Старшая дочь банкира была у себя в комнате наверху, и я почувствовал, что она плачет. Вторая дочь сидела с матерью в гостиной. Ни та, ни другая не плакали, но у обеих был убитый вид. В доме были еще какие-то люди, но они не очень-то печалились. Вероятно, соседи пришли посидеть.
Мне стало жаль всех троих и захотелось помочь им. Ведь не их вина, что банкир Пэттон был таким плохим человеком.
И вдруг мне показалось, что я могу им помочь, и я начал с той дочери, что сидела наверху в своей комнате. Я мысленно приблизился к ней и стал внушать ей светлые мысли. Начало было не из легких, но очень скоро я освоился, и утешить ее не составило большого труда. Потом я утешил двух других и, довольный, пошел дальше.

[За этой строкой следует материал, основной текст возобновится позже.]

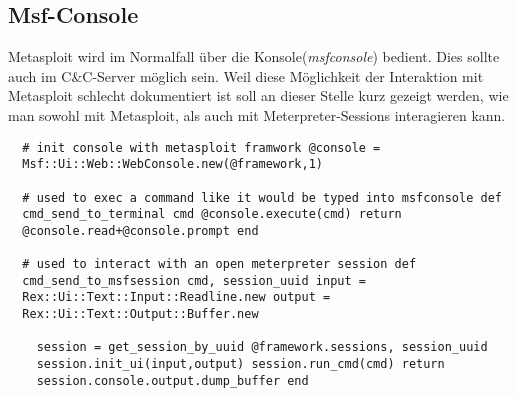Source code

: %
\subsection{Msf-Console}

Metasploit wird im Normalfall über die Konsole(\textit{msfconsole})
bedient.  Dies sollte auch im C\&C-Server möglich sein. Weil diese
Möglichkeit der Interaktion mit Metasploit schlecht dokumentiert ist
soll an dieser Stelle kurz gezeigt werden, wie man sowohl mit
Metasploit, als auch mit Meterpreter-Sessions interagieren
kann.

\begin{lstlisting}
  # init console with metasploit framwork @console =
  Msf::Ui::Web::WebConsole.new(@framework,1)

  # used to exec a command like it would be typed into msfconsole def
  cmd_send_to_terminal cmd @console.execute(cmd) return
  @console.read+@console.prompt end

  # used to interact with an open meterpreter session def
  cmd_send_to_msfsession cmd, session_uuid input =
  Rex::Ui::Text::Input::Readline.new output =
  Rex::Ui::Text::Output::Buffer.new

    session = get_session_by_uuid @framework.sessions, session_uuid
    session.init_ui(input,output) session.run_cmd(cmd) return
    session.console.output.dump_buffer end
\end{lstlisting}

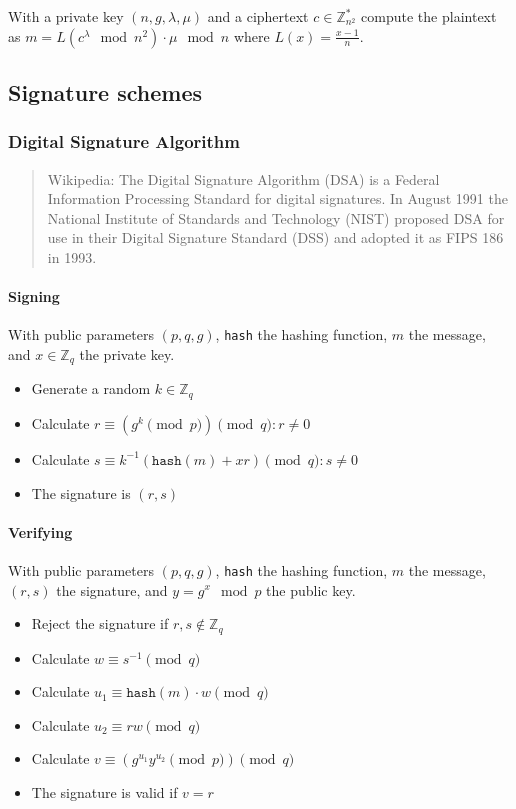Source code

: With a private key $(n, g, \lambda, \mu)$ and a ciphertext $c \in
\mathbb{Z}_{n^2}^*$ compute the plaintext as $m = L(c^{\lambda} \mod n^2) \cdot
\mu \mod n$ where $L(x) = \frac{x-1}{n}$.

\subsection{Signature schemes}
\subsubsection{Digital Signature Algorithm}

\begin{quote}{Wikipedia:}
  The Digital Signature Algorithm (DSA) is a Federal Information Processing Standard
  for digital signatures. In August 1991 the National Institute of Standards and
  Technology (NIST) proposed DSA for use in their Digital Signature Standard (DSS)
  and adopted it as FIPS 186 in 1993.
\end{quote}

\paragraph{Signing}

With public parameters $(p, q, g)$, \texttt{hash} the hashing function,
$m$ the message, and $x \in \mathbb{Z}_q$ the private key.

\begin{itemize}
  \item Generate a random $k \in \mathbb{Z}_q$
  \item Calculate $r \equiv (g^k \pmod p) \pmod q : r \neq 0$
  \item Calculate $s \equiv k^{-1}(\texttt{hash}(m) + xr) \pmod q : s \neq 0$
  \item The signature is $(r, s)$
\end{itemize}

\paragraph{Verifying}

With public parameters $(p, q, g)$, \texttt{hash} the hashing function,
$m$ the message, $(r, s)$ the signature, and $y = g^x \mod p$ the public key.

\begin{itemize}
  \item Reject the signature if $r, s \notin \mathbb{Z}_q$
  \item Calculate $w \equiv s^{-1} \pmod q$
  \item Calculate $u_1 \equiv \texttt{hash}(m) \cdot w \pmod q$
  \item Calculate $u_2 \equiv rw \pmod q$
  \item Calculate $v \equiv (g^{u_1}y^{u_2} \pmod p) \pmod q$
  \item The signature is valid if $v = r$
\end{itemize}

Я прислушивался к тем домам, мимо которых прохо дил. Почти везде жили счастливые или, во всяком случае, довольные люди, хотя попалось и несколько печальных. Машинально я задумывался о них и давал им счастье. Я вовсе не думал, что мне надо делать добро каким-то определенным людям. По правде говоря, я даже не помню, какие дома сделал счастливыми. Просто я подумал, что раз я могу делать это, надо делать.